米国テック一強時代は終わり、米中二強時代が始まった
R&D投資
そのR&D投資であるが、イノベーションの創出に、もっと言えばその国の経済成長に決定的に重要である。
米国政府の大学や軍事への予算投下によってウィリアム・ショックレーがトランジスタを発明し、そこからフェアチャイルドセミコンが生まれ、フェアチャイルドからインテルもクライナパーキンスもセコイアも生まれ、彼らが投資してアップルやマイクロソフトが生まれる。インターネットの元であるDARPAも国家プロジェクトでありそれによってGoogleもFacebookも米国に生まれる。
このように、R&D投資はその国の次世代の産業創生とそのエコシステム形成および定着に決定的な役割を果たす。
OECDが発表している国別のR&D、すなわち科学研究費予算(官民のそれを合計している)では、中国が3位の日本に2倍超の差をつけて1位の米国に肉薄している。
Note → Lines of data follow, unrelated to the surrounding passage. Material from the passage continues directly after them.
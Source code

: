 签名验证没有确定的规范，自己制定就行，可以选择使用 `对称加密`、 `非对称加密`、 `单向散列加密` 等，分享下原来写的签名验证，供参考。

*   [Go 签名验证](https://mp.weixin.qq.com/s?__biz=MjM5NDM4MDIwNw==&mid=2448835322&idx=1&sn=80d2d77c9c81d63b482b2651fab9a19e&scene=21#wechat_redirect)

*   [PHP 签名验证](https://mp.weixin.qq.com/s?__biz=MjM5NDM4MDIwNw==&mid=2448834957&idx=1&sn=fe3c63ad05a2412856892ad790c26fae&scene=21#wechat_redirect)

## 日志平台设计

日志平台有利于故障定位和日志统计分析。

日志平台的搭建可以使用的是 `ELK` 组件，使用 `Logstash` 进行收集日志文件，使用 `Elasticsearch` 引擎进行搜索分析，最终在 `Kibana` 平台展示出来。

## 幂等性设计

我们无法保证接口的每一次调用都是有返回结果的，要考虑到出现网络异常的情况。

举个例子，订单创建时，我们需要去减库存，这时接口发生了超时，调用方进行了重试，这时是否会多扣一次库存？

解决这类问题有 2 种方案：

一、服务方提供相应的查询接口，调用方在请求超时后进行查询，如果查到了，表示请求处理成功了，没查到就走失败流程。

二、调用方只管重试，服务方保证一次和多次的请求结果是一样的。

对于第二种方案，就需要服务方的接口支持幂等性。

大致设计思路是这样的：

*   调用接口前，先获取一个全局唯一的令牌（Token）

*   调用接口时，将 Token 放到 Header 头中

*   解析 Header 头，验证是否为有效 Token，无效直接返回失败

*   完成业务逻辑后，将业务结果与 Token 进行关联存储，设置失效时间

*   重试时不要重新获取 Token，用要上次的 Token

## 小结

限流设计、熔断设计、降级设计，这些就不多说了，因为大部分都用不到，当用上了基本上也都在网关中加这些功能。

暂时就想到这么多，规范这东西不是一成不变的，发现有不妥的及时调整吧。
中国のGDPの伸び率は下がったと言っても分母が巨大ゆえ年率6%台成長は中小規模国家一年分のGDPくらい毎年増えている。ゆえに短期的にR&D投資予算でも米国を超えるないしは少なくとも並ぶとみるのが妥当だろう。
そうなれば「中国初のイノベーション」がこれからバンバン世界に出てくることとなる。既に出始めている。
スパコンの世界ランキングでは2013年から4年連続でトップは中国である。パクリ技術だなんだと批評はあるが少なくとも自国産CPUを積んだマシンが世界最速である事は事実だ。また再生可能エネルギー分野ではその排出量、投資額ともに中国は世界一である。